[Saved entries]
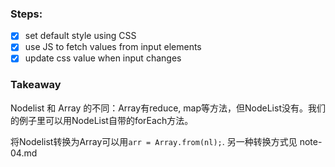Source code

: ### Steps:
- [x] set default style using CSS
- [x] use JS to fetch values from input elements
- [x] update css value when input changes

### Takeaway
Nodelist 和 Array 的不同：Array有reduce, map等方法，但NodeList没有。我们的例子里可以用NodeList自带的forEach方法。

将Nodelist转换为Array可以用`arr = Array.from(nl);`. 另一种转换方式见 note-04.md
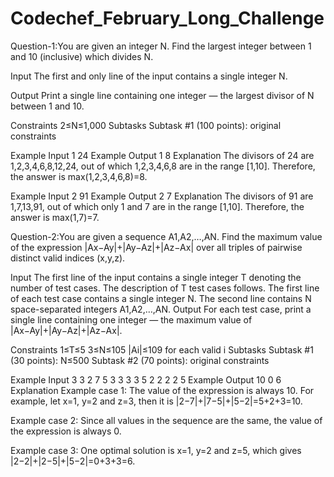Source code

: # Codechef_February_Long_Challenge
Question-1:You are given an integer N. Find the largest integer between 1 and 10 (inclusive) which divides N.

Input
The first and only line of the input contains a single integer N.

Output
Print a single line containing one integer ― the largest divisor of N between 1 and 10.

Constraints
2≤N≤1,000
Subtasks
Subtask #1 (100 points): original constraints

Example Input 1
24
Example Output 1
8
Explanation
The divisors of 24 are 1,2,3,4,6,8,12,24, out of which 1,2,3,4,6,8 are in the range [1,10]. Therefore, the answer is max(1,2,3,4,6,8)=8.

Example Input 2
91
Example Output 2
7
Explanation
The divisors of 91 are 1,7,13,91, out of which only 1 and 7 are in the range [1,10]. Therefore, the answer is max(1,7)=7.

Question-2:You are given a sequence A1,A2,…,AN. Find the maximum value of the expression |Ax−Ay|+|Ay−Az|+|Az−Ax| over all triples of pairwise distinct valid indices (x,y,z).

Input
The first line of the input contains a single integer T denoting the number of test cases. The description of T test cases follows.
The first line of each test case contains a single integer N.
The second line contains N space-separated integers A1,A2,…,AN.
Output
For each test case, print a single line containing one integer ― the maximum value of |Ax−Ay|+|Ay−Az|+|Az−Ax|.

Constraints
1≤T≤5
3≤N≤105
|Ai|≤109 for each valid i
Subtasks
Subtask #1 (30 points): N≤500
Subtask #2 (70 points): original constraints

Example Input
3
3
2 7 5
3
3 3 3
5
2 2 2 2 5
Example Output
10
0
6
Explanation
Example case 1: The value of the expression is always 10. For example, let x=1, y=2 and z=3, then it is |2−7|+|7−5|+|5−2|=5+2+3=10.

Example case 2: Since all values in the sequence are the same, the value of the expression is always 0.

Example case 3: One optimal solution is x=1, y=2 and z=5, which gives |2−2|+|2−5|+|5−2|=0+3+3=6.
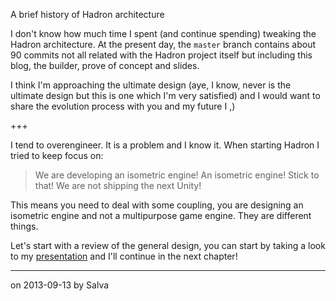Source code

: A brief history of Hadron architecture

I don't know how much time I spent (and continue spending) tweaking the Hadron
architecture. At the present day, the `master` branch contains about 90 commits
not all related with the Hadron project itself but including this blog, the
builder, prove of concept and slides.

I think I'm approaching the ultimate design (aye, I know, never is the ultimate
design but this is one which I'm very satisfied) and I would want to share the
evolution process with you and my future I ,)

+++

I tend to overengineer. It is a problem and I know it. When starting Hadron
I tried to keep focus on:

> We are developing an isometric engine! An isometric engine! Stick to that!
> We are not shipping the next Unity!

This means you need to deal with some coupling, you are designing an isometric
engine and not a multipurpose game engine. They are different things.

Let's start with a review of the general design, you can start by taking a look
to my [presentation](http://localhost:8000/docs/overview/index.html) and I'll
continue in the next chapter!

---
on 2013-09-13
by Salva

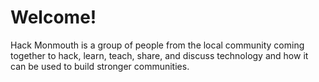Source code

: # Welcome!

Hack Monmouth is a group of people from the local community coming together to hack, learn, teach, share, and discuss technology and how it can be used to build stronger communities.


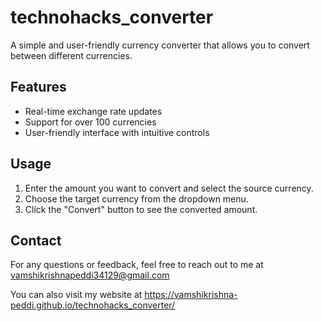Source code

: # technohacks_converter


A simple and user-friendly currency converter that allows you to convert between different currencies.

## Features

- Real-time exchange rate updates
- Support for over 100 currencies
- User-friendly interface with intuitive controls

## Usage

1. Enter the amount you want to convert and select the source currency.
2. Choose the target currency from the dropdown menu.
3. Click the "Convert" button to see the converted amount.


## Contact

For any questions or feedback, feel free to reach out to me at vamshikrishnapeddi34129@gmail.com

You can also visit my website at  https://vamshikrishna-peddi.github.io/technohacks_converter/

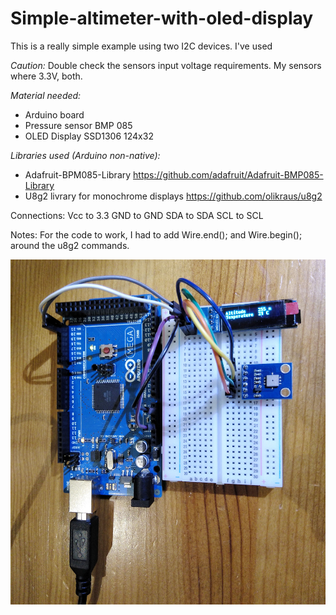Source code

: # Simple-altimeter-with-oled-display

This is a really simple example using two I2C devices. I've used 

*Caution:* Double check the sensors input voltage requirements.
My sensors where 3.3V, both.

_Material needed:_

- Arduino board
- Pressure sensor BMP 085
- OLED Display SSD1306 124x32

_Libraries used (Arduino non-native):_

- Adafruit-BPM085-Library https://github.com/adafruit/Adafruit-BMP085-Library
- U8g2 livrary for monochrome displays https://github.com/olikraus/u8g2

Connections:
Vcc to 3.3
GND to GND
SDA to SDA
SCL to SCL

Notes:
For the code to work, I had to add Wire.end(); and Wire.begin(); around the u8g2 commands. 

![](https://github.com/LCLLajas/Simple-altimeter-with-oled/blob/master/Connections.jpg)

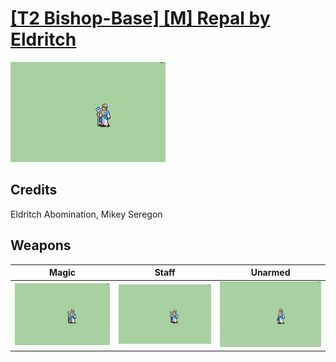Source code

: # [\[T2 Bishop-Base\] \[M\] Repal by Eldritch](./)

<img src="./6.%20Magic/Magic_000.png" alt="[T2 Bishop-Base] [M] Repal by Eldritch standing" />

## Credits

Eldritch Abomination, Mikey Seregon

## Weapons


|Magic |Staff |Unarmed |
|  :---: | :---: | :---: |
| <img alt="Magic animation" src="./6.%20Magic/Magic.gif" /> | <img alt="Staff animation" src="./7.%20Staff/Staff.gif" /> | <img alt="Unarmed animation" src="./8.%20Unarmed/Unarmed.gif" /> |

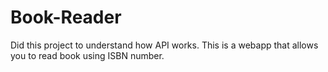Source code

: # Book-Reader
Did this project to understand how API works. This is a webapp that allows you to read book using ISBN number. 
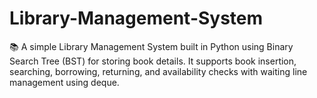 # Library-Management-System
📚 A simple Library Management System built in Python using Binary Search Tree (BST) for storing book details. It supports book insertion, searching, borrowing, returning, and availability checks with waiting line management using deque.
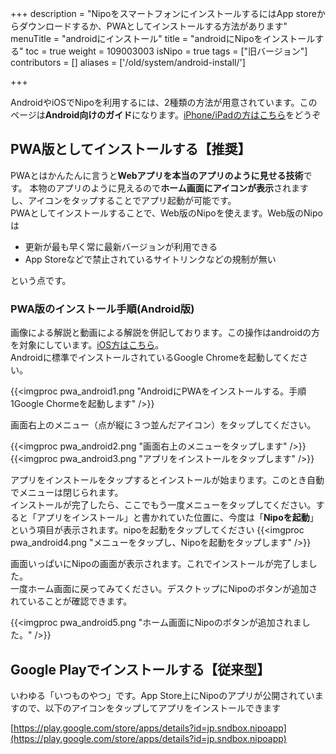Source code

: +++
description = "NipoをスマートフォンにインストールするにはApp storeからダウンロードするか、PWAとしてインストールする方法があります"
menuTitle = "androidにインストール"
title = "androidにNipoをインストールする"
toc = true
weight = 109003003
isNipo = true
tags = ["旧バージョン"]
contributors = []
aliases = ['/old/system/android-install/']

+++

AndroidやiOSでNipoを利用するには、2種類の方法が用意されています。このページは**Android向けのガイド**になります。[iPhone/iPadの方はこちら](/old/system/ios-install/)をどうぞ

## PWA版としてインストールする【推奨】

PWAとはかんたんに言うと**Webアプリを本当のアプリのように見せる技術**です。
本物のアプリのように見えるので**ホーム画面にアイコンが表示**されますし、アイコンをタップすることでアプリ起動が可能です。  
PWAとしてインストールすることで、Web版のNipoを使えます。Web版のNipoは

- 更新が最も早く常に最新バージョンが利用できる
- App Storeなどで禁止されているサイトリンクなどの規制が無い

という点です。

### PWA版のインストール手順(Android版)

画像による解説と動画による解説を併記しております。この操作はandroidの方を対象にしています。[iOS方はこちら](/old/system/ios-install/)。  
Androidに標準でインストールされているGoogle Chromeを起動してください。

{{<imgproc pwa_android1.png "AndroidにPWAをインストールする。手順1Google Chormeを起動します" />}}

画面右上のメニュー（点が縦に３つ並んだアイコン）をタップしてください。

{{<imgproc pwa_android2.png "画面右上のメニューをタップします" />}}
{{<imgproc pwa_android3.png "アプリをインストールをタップします" />}}

アプリをインストールをタップするとインストールが始まります。このとき自動でメニューは閉じられます。  
インストールが完了したら、ここでもう一度メニューをタップしてください。すると「アプリをインストール」と書かれていた位置に、今度は「**Nipoを起動**」という項目が表示されます。nipoを起動をタップしてください
{{<imgproc pwa_android4.png "メニューをタップし、Nipoを起動をタップします" />}}

画面いっぱいにNipoの画面が表示されます。これでインストールが完了しました。  
一度ホーム画面に戻ってみてください。デスクトップにNipoのボタンが追加されていることが確認できます。

{{<imgproc pwa_android5.png "ホーム画面にNipoのボタンが追加されました。" />}}

## Google Playでインストールする【従来型】

いわゆる「いつものやつ」です。App Store上にNipoのアプリが公開されていますので、以下のアイコンをタップしてアプリをインストールできます

<div className="grid grid-cols-2 my-5 container mx-auto">

[https://play.google.com/store/apps/details?id=jp.sndbox.nipoapp](https://play.google.com/store/apps/details?id=jp.sndbox.nipoapp)

</div>
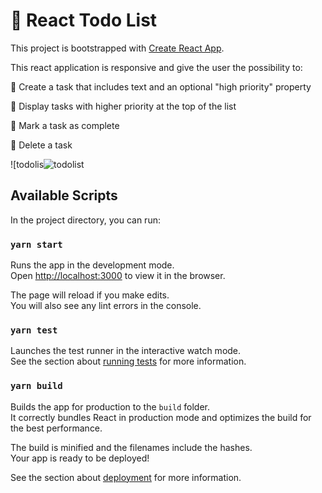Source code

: # :candy: React Todo List 

This project is bootstrapped with [Create React App](https://github.com/facebook/create-react-app).

This react application is responsive and give the user the possibility to:

:candy:  Create a task that includes text and an optional "high priority" property

:candy:  Display tasks with higher priority at the top of the list


:candy:  Mark a task as complete

:candy:  Delete a task

![todolis![todolist](https://user-images.githubusercontent.com/59236081/222275482-042c3bd5-986a-49b5-9f1a-a1e9a43ff667.png)

## Available Scripts

In the project directory, you can run:

### `yarn start`

Runs the app in the development mode.\
Open [http://localhost:3000](http://localhost:3000) to view it in the browser.

The page will reload if you make edits.\
You will also see any lint errors in the console.

### `yarn test`

Launches the test runner in the interactive watch mode.\
See the section about [running tests](https://facebook.github.io/create-react-app/docs/running-tests) for more information.

### `yarn build`

Builds the app for production to the `build` folder.\
It correctly bundles React in production mode and optimizes the build for the best performance.

The build is minified and the filenames include the hashes.\
Your app is ready to be deployed!

See the section about [deployment](https://facebook.github.io/create-react-app/docs/deployment) for more information.




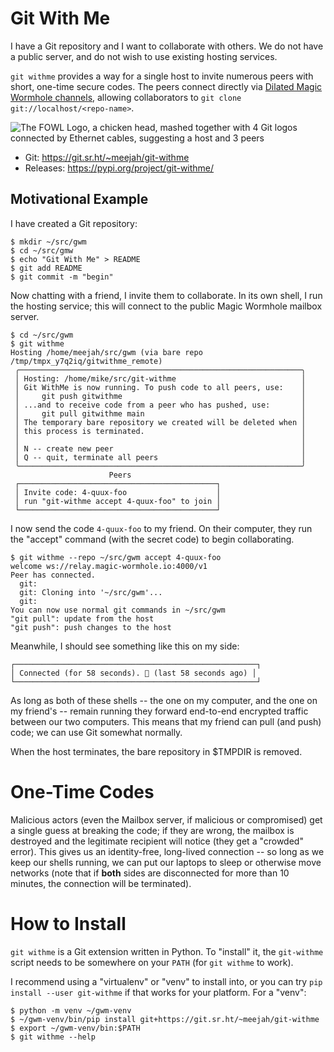 # Git With Me

I have a Git repository and I want to collaborate with others.
We do not have a public server, and do not wish to use existing hosting services.

``git withme`` provides a way for a single host to invite numerous peers with short, one-time secure codes.
The peers connect directly via [Dilated Magic Wormhole channels](https://meejah.ca/blog/fow-wormhole-forward), allowing collaborators to ``git clone git://localhost/<repo-name>``.

![The FOWL Logo, a chicken head, mashed together with 4 Git logos connected by Ethernet cables, suggesting a host and 3 peers](git-withme.svg)

- Git: https://git.sr.ht/~meejah/git-withme
- Releases: https://pypi.org/project/git-withme/


## Motivational Example

I have created a Git repository:

    $ mkdir ~/src/gwm
    $ cd ~/src/gmw
    $ echo "Git With Me" > README
    $ git add README
    $ git commit -m "begin"

Now chatting with a friend, I invite them to collaborate.
In its own shell, I run the hosting service; this will connect to the public Magic Wormhole mailbox server.

    $ cd ~/src/gwm
    $ git withme
    Hosting /home/meejah/src/gwm (via bare repo /tmp/tmpx_y7q2iq/gitwithme_remote)
     ╭───────────────────────────────────────────────────────────────╮
     │ Hosting: /home/mike/src/git-withme                            │
     │ Git WithMe is now running. To push code to all peers, use:    │
     │     git push gitwithme                                        │
     │ ...and to receive code from a peer who has pushed, use:       │
     │     git pull gitwithme main                                   │
     │ The temporary bare repository we created will be deleted when │
     │ this process is terminated.                                   │
     │                                                               │
     │ N -- create new peer                                          │
     │ Q -- quit, terminate all peers                                │
     ╰───────────────────────────────────────────────────────────────╯
                          Peers
     ┌────────────────────────────────────────────┐
     │ Invite code: 4-quux-foo                    │
     │ run "git-withme accept 4-quux-foo" to join │
     └────────────────────────────────────────────┘

I now send the code ``4-quux-foo`` to my friend.
On their computer, they run the "accept" command (with the secret code) to begin collaborating.

    $ git withme --repo ~/src/gwm accept 4-quux-foo
    welcome ws://relay.magic-wormhole.io:4000/v1
    Peer has connected.
      git:
      git: Cloning into '~/src/gwm'...
      git:
    You can now use normal git commands in ~/src/gwm
    "git pull": update from the host
    "git push": push changes to the host

Meanwhile, I should see something like this on my side:

    ┌──────────────────────────────────────────────────────┐
    │ Connected (for 58 seconds). 🙂 (last 58 seconds ago) │
    └──────────────────────────────────────────────────────┘

As long as both of these shells -- the one on my computer, and the one on my friend's -- remain running they forward end-to-end encrypted traffic between our two computers.
This means that my friend can pull (and push) code; we can use Git somewhat normally.

When the host terminates, the bare repository in $TMPDIR is removed.


# One-Time Codes

Malicious actors (even the Mailbox server, if malicious or compromised) get a single guess at breaking the code; if they are wrong, the mailbox is destroyed and the legitimate recipient will notice (they get a "crowded" error).
This gives us an identity-free, long-lived connection -- so long as we keep our shells running, we can put our laptops to sleep or otherwise move networks (note that if **both** sides are disconnected for more than 10 minutes, the connection will be terminated).


# How to Install

``git withme`` is a Git extension written in Python.
To "install" it, the ``git-withme`` script needs to be somewhere on your ``PATH`` (for ``git withme`` to work).

I recommend using a "virtualenv" or "venv" to install into, or you can try ``pip install --user git-withme`` if that works for your platform.
For a "venv":

    $ python -m venv ~/gwm-venv
    $ ~/gwm-venv/bin/pip install git+https://git.sr.ht/~meejah/git-withme
    $ export ~/gwm-venv/bin:$PATH
    $ git withme --help
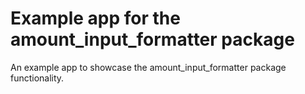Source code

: # Example app for the amount_input_formatter package

An example app to showcase the amount_input_formatter package functionality.
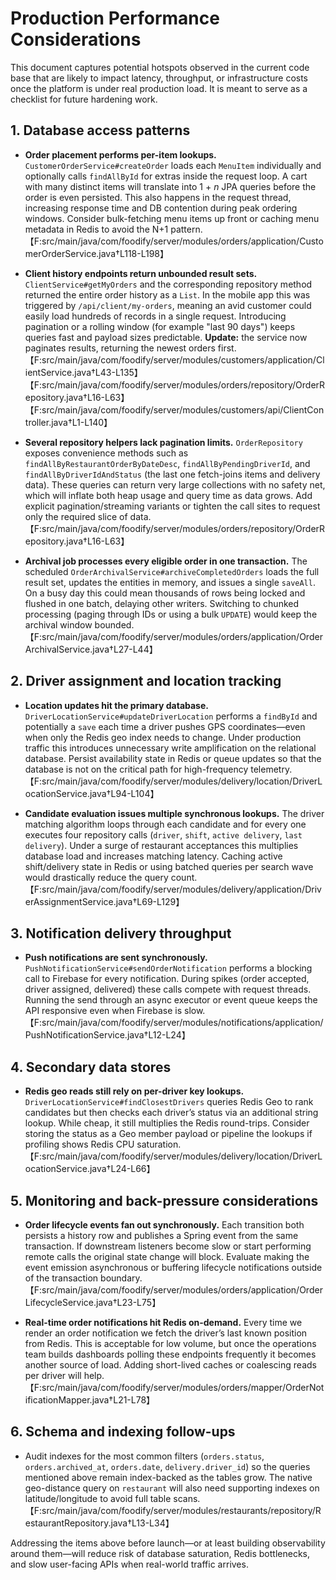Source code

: # Production Performance Considerations

This document captures potential hotspots observed in the current code base that are likely to
impact latency, throughput, or infrastructure costs once the platform is under real production load.
It is meant to serve as a checklist for future hardening work.

## 1. Database access patterns

- **Order placement performs per-item lookups.** `CustomerOrderService#createOrder` loads each
  `MenuItem` individually and optionally calls `findAllById` for extras inside the request loop.
  A cart with many distinct items will translate into 1 + _n_ JPA queries before the order is even
  persisted. This also happens in the request thread, increasing response time and DB contention
  during peak ordering windows. Consider bulk-fetching menu items up front or caching menu metadata
  in Redis to avoid the N+1 pattern.【F:src/main/java/com/foodify/server/modules/orders/application/CustomerOrderService.java†L118-L198】

- **Client history endpoints return unbounded result sets.** `ClientService#getMyOrders` and the
  corresponding repository method returned the entire order history as a `List`. In the mobile app this
  was triggered by `/api/client/my-orders`, meaning an avid customer could easily load hundreds of
  records in a single request. Introducing pagination or a rolling window (for example "last 90 days")
  keeps queries fast and payload sizes predictable. **Update:** the service now paginates results,
  returning the newest orders first.【F:src/main/java/com/foodify/server/modules/customers/application/ClientService.java†L43-L135】【F:src/main/java/com/foodify/server/modules/orders/repository/OrderRepository.java†L16-L63】【F:src/main/java/com/foodify/server/modules/customers/api/ClientController.java†L1-L140】

- **Several repository helpers lack pagination limits.** `OrderRepository` exposes convenience
  methods such as `findAllByRestaurantOrderByDateDesc`, `findAllByPendingDriverId`, and
  `findAllByDriverIdAndStatus` (the last one fetch-joins items and delivery data). These queries can
  return very large collections with no safety net, which will inflate both heap usage and query time
  as data grows. Add explicit pagination/streaming variants or tighten the call sites to request only
  the required slice of data.【F:src/main/java/com/foodify/server/modules/orders/repository/OrderRepository.java†L16-L63】

- **Archival job processes every eligible order in one transaction.** The scheduled
  `OrderArchivalService#archiveCompletedOrders` loads the full result set, updates the entities in
  memory, and issues a single `saveAll`. On a busy day this could mean thousands of rows being locked
  and flushed in one batch, delaying other writers. Switching to chunked processing (paging through
  IDs or using a bulk `UPDATE`) would keep the archival window bounded.【F:src/main/java/com/foodify/server/modules/orders/application/OrderArchivalService.java†L27-L44】

## 2. Driver assignment and location tracking

- **Location updates hit the primary database.** `DriverLocationService#updateDriverLocation`
  performs a `findById` and potentially a `save` each time a driver pushes GPS coordinates—even when
  only the Redis geo index needs to change. Under production traffic this introduces unnecessary
  write amplification on the relational database. Persist availability state in Redis or queue
  updates so that the database is not on the critical path for high-frequency telemetry.【F:src/main/java/com/foodify/server/modules/delivery/location/DriverLocationService.java†L94-L104】

- **Candidate evaluation issues multiple synchronous lookups.** The driver matching algorithm loops
  through each candidate and for every one executes four repository calls (`driver`, `shift`,
  `active delivery`, `last delivery`). Under a surge of restaurant acceptances this multiplies
  database load and increases matching latency. Caching active shift/delivery state in Redis or using
  batched queries per search wave would drastically reduce the query count.【F:src/main/java/com/foodify/server/modules/delivery/application/DriverAssignmentService.java†L69-L129】

## 3. Notification delivery throughput

- **Push notifications are sent synchronously.** `PushNotificationService#sendOrderNotification`
  performs a blocking call to Firebase for every notification. During spikes (order accepted, driver
  assigned, delivered) these calls compete with request threads. Running the send through an async
  executor or event queue keeps the API responsive even when Firebase is slow.【F:src/main/java/com/foodify/server/modules/notifications/application/PushNotificationService.java†L12-L24】

## 4. Secondary data stores

- **Redis geo reads still rely on per-driver key lookups.** `DriverLocationService#findClosestDrivers`
  queries Redis Geo to rank candidates but then checks each driver’s status via an additional string
  lookup. While cheap, it still multiplies the Redis round-trips. Consider storing the status as a
  Geo member payload or pipeline the lookups if profiling shows Redis CPU saturation.【F:src/main/java/com/foodify/server/modules/delivery/location/DriverLocationService.java†L24-L66】

## 5. Monitoring and back-pressure considerations

- **Order lifecycle events fan out synchronously.** Each transition both persists a history row and
  publishes a Spring event from the same transaction. If downstream listeners become slow or start
  performing remote calls the original state change will block. Evaluate making the event emission
  asynchronous or buffering lifecycle notifications outside of the transaction boundary.【F:src/main/java/com/foodify/server/modules/orders/application/OrderLifecycleService.java†L23-L75】

- **Real-time order notifications hit Redis on-demand.** Every time we render an order notification we
  fetch the driver’s last known position from Redis. This is acceptable for low volume, but once the
  operations team builds dashboards polling these endpoints frequently it becomes another source of
  load. Adding short-lived caches or coalescing reads per driver will help.【F:src/main/java/com/foodify/server/modules/orders/mapper/OrderNotificationMapper.java†L21-L78】

## 6. Schema and indexing follow-ups

- Audit indexes for the most common filters (`orders.status`, `orders.archived_at`, `orders.date`,
  `delivery.driver_id`) so the queries mentioned above remain index-backed as the tables grow. The
  native geo-distance query on `restaurant` will also need supporting indexes on latitude/longitude
  to avoid full table scans.【F:src/main/java/com/foodify/server/modules/restaurants/repository/RestaurantRepository.java†L13-L34】

Addressing the items above before launch—or at least building observability around them—will reduce
risk of database saturation, Redis bottlenecks, and slow user-facing APIs when real-world traffic
arrives.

▶ [What the task asks]:
Scan the lines above for the word "bulk", then copy each line that has it.

▶ [Result for this task]:
  during peak ordering windows. Consider bulk-fetching menu items up front or caching menu metadata
  IDs or using a bulk `UPDATE`) would keep the archival window bounded.【F:src/main/java/com/foodify/server/modules/orders/application/OrderArchivalService.java†L27-L44】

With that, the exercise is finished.